All other statistical exercises just waste time (imho).
In my opinion, long tail doesn't necessarily equate to number of words or length of query. I think it has more to do with obscurity, and the infrequency of the search.
For instance, a popular product may have a lot of searches on its name, description, and model number. These are all short tail searches, even if they are several words. However, this product may also have a manufacturer's stocking number or UPC code that is very obscure. This may only be one "word", but it is definitely long tail and likely coverts better than the short tails terms even though the number of searches is relatively low.
Others may define it differently, but that's the way I use long-tail in segmenting my search terms.
|All other statistical exercises just waste time (imho). |
Point taken, I just love stats though, so for me this is out of pure interest.
I'm not too worried about how the LT converts and I'm not out to deliberately optimise for it I am purely interested in spotting any shifts in the handling of the LT by search engines.
|I think it has more to do with obscurity, and the infrequency of the search. |
Excellent point. Quite often people will quote it as the length of a search term, but you are right the strict definition of LT searches is all to do with frequency.
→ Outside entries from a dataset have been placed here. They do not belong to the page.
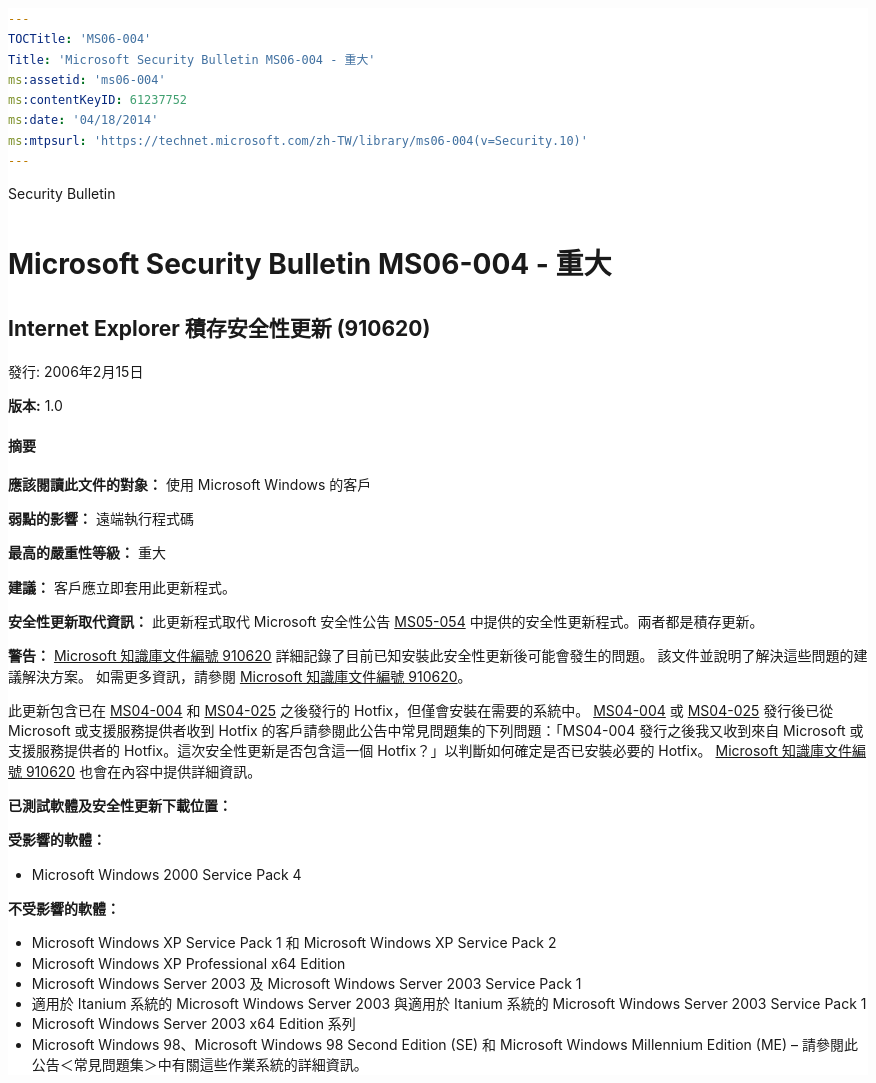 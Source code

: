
 ```yaml
---
TOCTitle: 'MS06-004'
Title: 'Microsoft Security Bulletin MS06-004 - 重大'
ms:assetid: 'ms06-004'
ms:contentKeyID: 61237752
ms:date: '04/18/2014'
ms:mtpsurl: 'https://technet.microsoft.com/zh-TW/library/ms06-004(v=Security.10)'
---
```


Security Bulletin

Microsoft Security Bulletin MS06-004 - 重大
===========================================

Internet Explorer 積存安全性更新 (910620)
-----------------------------------------

發行: 2006年2月15日

**版本:** 1.0

#### 摘要

**應該閱讀此文件的對象：** 使用 Microsoft Windows 的客戶

**弱點的影響：** 遠端執行程式碼

**最高的嚴重性等級：** 重大

**建議：** 客戶應立即套用此更新程式。

**安全性更新取代資訊：** 此更新程式取代 Microsoft 安全性公告 [MS05-054](http://www.microsoft.com/taiwan/security/bulletin/ms05-054.mspx) 中提供的安全性更新程式。兩者都是積存更新。

**警告：** [Microsoft 知識庫文件編號 910620](http://support.microsoft.com/kb/910620) 詳細記錄了目前已知安裝此安全性更新後可能會發生的問題。 該文件並說明了解決這些問題的建議解決方案。 如需更多資訊，請參閱 [Microsoft 知識庫文件編號 910620](http://support.microsoft.com/kb/910620)。

此更新包含已在 [MS04-004](http://www.microsoft.com/taiwan/security/bulletins/ms04-004.asp) 和 [MS04-025](http://www.microsoft.com/taiwan/security/bulletin/ms04-025.mspx) 之後發行的 Hotfix，但僅會安裝在需要的系統中。 [MS04-004](http://www.microsoft.com/taiwan/security/bulletins/ms04-004.asp) 或 [MS04-025](http://www.microsoft.com/taiwan/security/bulletin/ms04-025.mspx) 發行後已從 Microsoft 或支援服務提供者收到 Hotfix 的客戶請參閱此公告中常見問題集的下列問題：「MS04-004 發行之後我又收到來自 Microsoft 或支援服務提供者的 Hotfix。這次安全性更新是否包含這一個 Hotfix？」以判斷如何確定是否已安裝必要的 Hotfix。 [Microsoft 知識庫文件編號 910620](http://support.microsoft.com/kb/910620) 也會在內容中提供詳細資訊。

**已測試軟體及安全性更新下載位置：**

**受影響的軟體：**

-   Microsoft Windows 2000 Service Pack 4

**不受影響的軟體：**

-   Microsoft Windows XP Service Pack 1 和 Microsoft Windows XP Service Pack 2
-   Microsoft Windows XP Professional x64 Edition
-   Microsoft Windows Server 2003 及 Microsoft Windows Server 2003 Service Pack 1
-   適用於 Itanium 系統的 Microsoft Windows Server 2003 與適用於 Itanium 系統的 Microsoft Windows Server 2003 Service Pack 1
-   Microsoft Windows Server 2003 x64 Edition 系列
-   Microsoft Windows 98、Microsoft Windows 98 Second Edition (SE) 和 Microsoft Windows Millennium Edition (ME) – 請參閱此公告＜常見問題集＞中有關這些作業系統的詳細資訊。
I wonder if the ratio of single hit search terms over a given period is a useful enough measure.
I can share some numbers from Google Analytics that might be of interest.
"Search sent 287,613 non-paid visits via 38,977 keywords"
The keywords aren't real but the numbers are. However, the mixture of product and company name variants is true to the original.
Keyword 1 - 64,243 (coyote widgets) (67% new visits)
Keyword 2 - 35,073 (Acme) (29% new visits)
Keyword 3 - 14,192 (Acme widgets) (34% new visits)
Keyword 4 - 6,142 (coyotes widgets) (66% new visits)
Keyword 5 - 5,089 (Acme Corporation) (28% new visits)
Keyword 6 - 5,034 (coyote widgets region) (68% new visits)
Keyword 7 - 4,667 (Acme coyote widgets) (37% new visits)
Keyword 8 - 3,630 (example.com) (34% new visits)
Keyword 9 - 3,117 (coyote widget) (68% new visits)
Keyword 10 - 3,050 (roadrunner widgets) (76% new visits)
Keyword 20 - 1,278 (www.example.com) (36% new visits)
The top ten terms brought half the organic search traffic. Thousands of terms had two to five searches each, and the "onesies" began at term 9697.
The terms with only a few searches were sometimes just weird things that happened to match, but in most cases the relevance was strong.
Note the pattern: searches which only mention a generic product name or descriptor are roughly twice as likely to bring first-time visitors as a search which includes some variation of the company name or domain name. That was consistent as far as I checked down the long tail.